- **RECORDS TO PROCESS**
· · · · ·
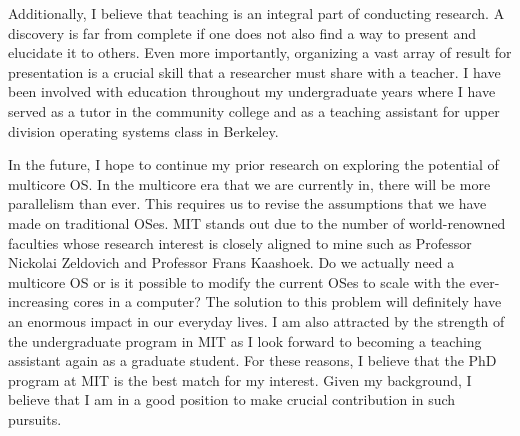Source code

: \documentclass[11pt]{article}
\begin{document}
Additionally, I believe that teaching is an integral part of conducting research. A discovery is far from complete if one does not also find a way to present and elucidate it to others. Even more importantly, organizing a vast array of result for presentation is a crucial skill that a researcher must share with a teacher. I have been involved with education throughout my undergraduate years where I have served as a tutor in the community college and as a teaching assistant for upper division operating systems class in Berkeley. \newline

%

In the future, I hope to continue my prior research on exploring the potential of multicore OS. In the multicore era that we are currently in, there will be more parallelism than ever. This requires us to revise the assumptions that we have made on traditional OSes. MIT stands out due to the number of world-renowned faculties whose research interest is closely aligned to mine such as Professor Nickolai Zeldovich and Professor Frans Kaashoek. Do we actually need a multicore OS or is it possible to modify the current OSes to scale with the ever-increasing cores in a computer? The solution to this problem will definitely have an enormous impact in our everyday lives. I am also attracted by the strength of the undergraduate program in MIT as I look forward to becoming a teaching assistant again as a graduate student. For these reasons, I believe that the PhD program at MIT is the best match for my interest. Given my background, I believe that I am in a good position to make crucial contribution in such pursuits. \newline

% 
% 
\end{document}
· · · · ·
- **WHAT TO PRODUCE**
What you return must match the records above exactly, minus any images.

- **REPLY TO THE EXERCISE**
Source code

: \documentclass[11pt]{article}
\begin{document}
Additionally, I believe that teaching is an integral part of conducting research. A discovery is far from complete if one does not also find a way to present and elucidate it to others. Even more importantly, organizing a vast array of result for presentation is a crucial skill that a researcher must share with a teacher. I have been involved with education throughout my undergraduate years where I have served as a tutor in the community college and as a teaching assistant for upper division operating systems class in Berkeley. \newline

%

In the future, I hope to continue my prior research on exploring the potential of multicore OS. In the multicore era that we are currently in, there will be more parallelism than ever. This requires us to revise the assumptions that we have made on traditional OSes. MIT stands out due to the number of world-renowned faculties whose research interest is closely aligned to mine such as Professor Nickolai Zeldovich and Professor Frans Kaashoek. Do we actually need a multicore OS or is it possible to modify the current OSes to scale with the ever-increasing cores in a computer? The solution to this problem will definitely have an enormous impact in our everyday lives. I am also attracted by the strength of the undergraduate program in MIT as I look forward to becoming a teaching assistant again as a graduate student. For these reasons, I believe that the PhD program at MIT is the best match for my interest. Given my background, I believe that I am in a good position to make crucial contribution in such pursuits. \newline

% 
% 
\end{document}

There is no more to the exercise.